**Your objective:** Set down every record below exactly as written, but leave out the pictures.

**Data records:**
+++++

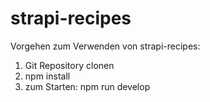# strapi-recipes

Vorgehen zum Verwenden von strapi-recipes:
1) Git Repository clonen
2) npm install
3) zum Starten: npm run develop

+++++

**Solved problem:**
# strapi-recipes

Vorgehen zum Verwenden von strapi-recipes:
1) Git Repository clonen
2) npm install
3) zum Starten: npm run develop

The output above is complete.